» **Task goal**:
Look through the lines below and extract each one that contains "system".

» **Saved entries**:
- - -

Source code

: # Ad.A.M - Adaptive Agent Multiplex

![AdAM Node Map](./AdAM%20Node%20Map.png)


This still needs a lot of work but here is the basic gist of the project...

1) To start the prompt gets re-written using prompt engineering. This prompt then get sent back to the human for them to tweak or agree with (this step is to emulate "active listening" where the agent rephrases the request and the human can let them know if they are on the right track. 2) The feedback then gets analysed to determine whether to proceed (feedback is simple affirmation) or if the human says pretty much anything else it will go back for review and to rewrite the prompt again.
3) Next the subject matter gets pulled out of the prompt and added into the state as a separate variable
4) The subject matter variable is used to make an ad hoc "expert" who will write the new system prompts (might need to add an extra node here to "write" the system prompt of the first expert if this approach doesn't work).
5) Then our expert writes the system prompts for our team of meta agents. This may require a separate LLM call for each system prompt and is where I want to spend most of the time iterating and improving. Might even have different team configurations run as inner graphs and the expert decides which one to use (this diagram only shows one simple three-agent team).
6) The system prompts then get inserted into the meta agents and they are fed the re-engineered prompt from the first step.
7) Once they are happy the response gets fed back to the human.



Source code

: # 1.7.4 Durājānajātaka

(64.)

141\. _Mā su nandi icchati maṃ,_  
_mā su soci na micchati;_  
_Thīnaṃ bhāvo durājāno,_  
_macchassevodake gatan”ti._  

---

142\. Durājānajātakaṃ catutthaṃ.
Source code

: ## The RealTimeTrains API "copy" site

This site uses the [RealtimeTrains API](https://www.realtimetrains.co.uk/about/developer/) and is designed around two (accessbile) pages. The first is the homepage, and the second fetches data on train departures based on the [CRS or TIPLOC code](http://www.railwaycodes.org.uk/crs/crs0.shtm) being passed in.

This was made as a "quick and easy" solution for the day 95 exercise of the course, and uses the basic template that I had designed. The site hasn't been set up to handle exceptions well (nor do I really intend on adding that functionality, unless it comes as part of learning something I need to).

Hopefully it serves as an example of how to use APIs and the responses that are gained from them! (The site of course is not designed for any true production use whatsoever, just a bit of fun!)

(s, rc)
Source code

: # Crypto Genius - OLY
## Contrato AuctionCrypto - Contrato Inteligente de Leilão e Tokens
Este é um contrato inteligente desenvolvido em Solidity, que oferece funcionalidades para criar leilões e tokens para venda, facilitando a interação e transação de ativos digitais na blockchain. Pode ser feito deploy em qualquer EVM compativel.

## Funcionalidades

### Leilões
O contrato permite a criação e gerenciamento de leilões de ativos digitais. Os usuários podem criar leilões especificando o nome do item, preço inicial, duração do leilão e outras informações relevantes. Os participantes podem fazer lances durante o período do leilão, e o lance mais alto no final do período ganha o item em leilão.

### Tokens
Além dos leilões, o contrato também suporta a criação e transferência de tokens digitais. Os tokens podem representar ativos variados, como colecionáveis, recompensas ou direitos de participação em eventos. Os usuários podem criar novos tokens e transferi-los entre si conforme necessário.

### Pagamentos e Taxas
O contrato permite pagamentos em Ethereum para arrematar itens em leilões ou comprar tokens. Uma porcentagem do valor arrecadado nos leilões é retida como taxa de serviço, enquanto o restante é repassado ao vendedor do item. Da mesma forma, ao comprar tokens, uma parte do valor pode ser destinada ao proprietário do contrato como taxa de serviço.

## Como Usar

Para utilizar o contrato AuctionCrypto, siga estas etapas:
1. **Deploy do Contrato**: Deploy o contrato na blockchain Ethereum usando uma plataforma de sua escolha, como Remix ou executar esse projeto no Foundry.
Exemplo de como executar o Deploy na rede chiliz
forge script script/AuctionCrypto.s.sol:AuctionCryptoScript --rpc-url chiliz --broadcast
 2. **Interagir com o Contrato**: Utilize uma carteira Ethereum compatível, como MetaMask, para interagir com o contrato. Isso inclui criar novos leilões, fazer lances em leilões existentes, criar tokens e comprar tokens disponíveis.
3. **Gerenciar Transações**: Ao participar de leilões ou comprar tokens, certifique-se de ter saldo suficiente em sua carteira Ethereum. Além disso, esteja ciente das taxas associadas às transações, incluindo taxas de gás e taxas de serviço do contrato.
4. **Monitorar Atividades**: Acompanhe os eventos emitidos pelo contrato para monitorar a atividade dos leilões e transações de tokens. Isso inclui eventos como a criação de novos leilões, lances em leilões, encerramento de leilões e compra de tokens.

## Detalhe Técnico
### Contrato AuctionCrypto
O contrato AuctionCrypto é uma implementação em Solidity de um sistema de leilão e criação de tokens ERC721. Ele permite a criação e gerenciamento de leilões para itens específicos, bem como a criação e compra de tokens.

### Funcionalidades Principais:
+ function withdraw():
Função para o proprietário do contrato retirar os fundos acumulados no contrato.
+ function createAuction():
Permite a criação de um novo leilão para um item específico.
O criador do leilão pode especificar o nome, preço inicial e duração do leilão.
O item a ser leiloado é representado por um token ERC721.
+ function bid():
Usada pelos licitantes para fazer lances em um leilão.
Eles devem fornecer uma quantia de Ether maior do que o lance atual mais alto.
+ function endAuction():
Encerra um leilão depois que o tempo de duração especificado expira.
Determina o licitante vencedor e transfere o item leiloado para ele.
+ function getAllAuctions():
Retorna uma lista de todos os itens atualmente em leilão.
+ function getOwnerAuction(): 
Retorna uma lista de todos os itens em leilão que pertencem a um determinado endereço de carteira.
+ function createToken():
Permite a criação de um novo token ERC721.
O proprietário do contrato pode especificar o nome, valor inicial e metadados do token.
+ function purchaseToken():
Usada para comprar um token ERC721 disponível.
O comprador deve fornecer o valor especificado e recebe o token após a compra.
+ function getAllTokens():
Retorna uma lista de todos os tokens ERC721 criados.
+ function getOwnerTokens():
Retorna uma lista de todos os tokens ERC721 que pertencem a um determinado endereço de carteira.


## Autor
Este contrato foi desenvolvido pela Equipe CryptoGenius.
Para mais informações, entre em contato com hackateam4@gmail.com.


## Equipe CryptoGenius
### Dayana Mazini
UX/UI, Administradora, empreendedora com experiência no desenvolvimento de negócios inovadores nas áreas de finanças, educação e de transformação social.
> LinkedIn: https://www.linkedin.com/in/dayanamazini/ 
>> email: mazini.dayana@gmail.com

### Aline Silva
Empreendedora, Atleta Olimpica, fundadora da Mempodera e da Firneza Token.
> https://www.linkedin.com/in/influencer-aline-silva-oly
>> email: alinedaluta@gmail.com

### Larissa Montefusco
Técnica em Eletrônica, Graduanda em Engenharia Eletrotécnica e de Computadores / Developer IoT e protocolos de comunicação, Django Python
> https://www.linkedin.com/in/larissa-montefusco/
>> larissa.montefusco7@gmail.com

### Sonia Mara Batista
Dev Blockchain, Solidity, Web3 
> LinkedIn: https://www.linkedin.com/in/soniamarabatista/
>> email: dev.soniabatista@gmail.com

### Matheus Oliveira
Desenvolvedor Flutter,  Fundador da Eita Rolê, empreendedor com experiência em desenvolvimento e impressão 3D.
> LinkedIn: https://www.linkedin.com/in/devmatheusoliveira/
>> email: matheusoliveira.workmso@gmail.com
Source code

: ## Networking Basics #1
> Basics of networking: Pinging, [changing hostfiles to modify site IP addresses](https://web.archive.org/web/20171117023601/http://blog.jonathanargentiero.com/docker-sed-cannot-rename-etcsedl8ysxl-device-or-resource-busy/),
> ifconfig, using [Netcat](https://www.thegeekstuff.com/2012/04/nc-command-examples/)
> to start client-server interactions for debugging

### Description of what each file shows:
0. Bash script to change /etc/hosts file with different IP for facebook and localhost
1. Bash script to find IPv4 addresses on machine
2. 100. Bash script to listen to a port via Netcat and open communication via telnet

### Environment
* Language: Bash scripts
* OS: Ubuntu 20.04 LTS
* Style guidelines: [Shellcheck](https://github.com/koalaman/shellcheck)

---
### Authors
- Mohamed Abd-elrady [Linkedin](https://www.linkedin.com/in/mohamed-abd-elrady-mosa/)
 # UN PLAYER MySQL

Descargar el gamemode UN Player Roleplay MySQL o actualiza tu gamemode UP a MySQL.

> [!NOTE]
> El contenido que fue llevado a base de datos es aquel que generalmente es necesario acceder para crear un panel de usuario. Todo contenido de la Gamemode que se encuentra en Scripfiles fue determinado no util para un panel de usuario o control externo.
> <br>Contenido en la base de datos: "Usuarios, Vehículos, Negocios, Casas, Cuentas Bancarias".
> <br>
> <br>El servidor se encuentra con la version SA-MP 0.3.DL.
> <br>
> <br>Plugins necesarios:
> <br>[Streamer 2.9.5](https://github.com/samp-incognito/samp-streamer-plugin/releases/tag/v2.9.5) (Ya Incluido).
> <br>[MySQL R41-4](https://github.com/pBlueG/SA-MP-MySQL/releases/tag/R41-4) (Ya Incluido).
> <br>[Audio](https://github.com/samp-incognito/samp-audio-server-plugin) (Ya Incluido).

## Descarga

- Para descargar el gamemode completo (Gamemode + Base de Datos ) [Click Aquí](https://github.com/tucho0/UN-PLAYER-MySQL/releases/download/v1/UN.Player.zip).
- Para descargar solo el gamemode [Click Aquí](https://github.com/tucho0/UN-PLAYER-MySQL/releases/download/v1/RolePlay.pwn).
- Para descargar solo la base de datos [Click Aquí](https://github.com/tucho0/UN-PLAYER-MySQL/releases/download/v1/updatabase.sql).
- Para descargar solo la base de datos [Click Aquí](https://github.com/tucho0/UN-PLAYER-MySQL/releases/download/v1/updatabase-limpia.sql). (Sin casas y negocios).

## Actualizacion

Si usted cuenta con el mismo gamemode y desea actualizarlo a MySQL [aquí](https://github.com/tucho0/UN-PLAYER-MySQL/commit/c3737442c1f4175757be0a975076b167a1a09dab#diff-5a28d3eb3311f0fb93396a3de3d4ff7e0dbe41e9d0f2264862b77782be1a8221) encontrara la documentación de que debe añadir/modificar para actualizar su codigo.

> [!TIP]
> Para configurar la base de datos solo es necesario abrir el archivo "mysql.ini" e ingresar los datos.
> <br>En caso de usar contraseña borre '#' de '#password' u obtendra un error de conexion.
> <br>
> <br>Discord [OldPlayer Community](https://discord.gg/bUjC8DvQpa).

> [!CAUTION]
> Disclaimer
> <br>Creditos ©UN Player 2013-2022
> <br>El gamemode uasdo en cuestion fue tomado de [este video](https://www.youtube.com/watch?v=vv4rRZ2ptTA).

- - -

» **Written response**:
4) The subject matter variable is used to make an ad hoc "expert" who will write the new system prompts (might need to add an extra node here to "write" the system prompt of the first expert if this approach doesn't work).
5) Then our expert writes the system prompts for our team of meta agents. This may require a separate LLM call for each system prompt and is where I want to spend most of the time iterating and improving. Might even have different team configurations run as inner graphs and the expert decides which one to use (this diagram only shows one simple three-agent team).
6) The system prompts then get inserted into the meta agents and they are fed the re-engineered prompt from the first step.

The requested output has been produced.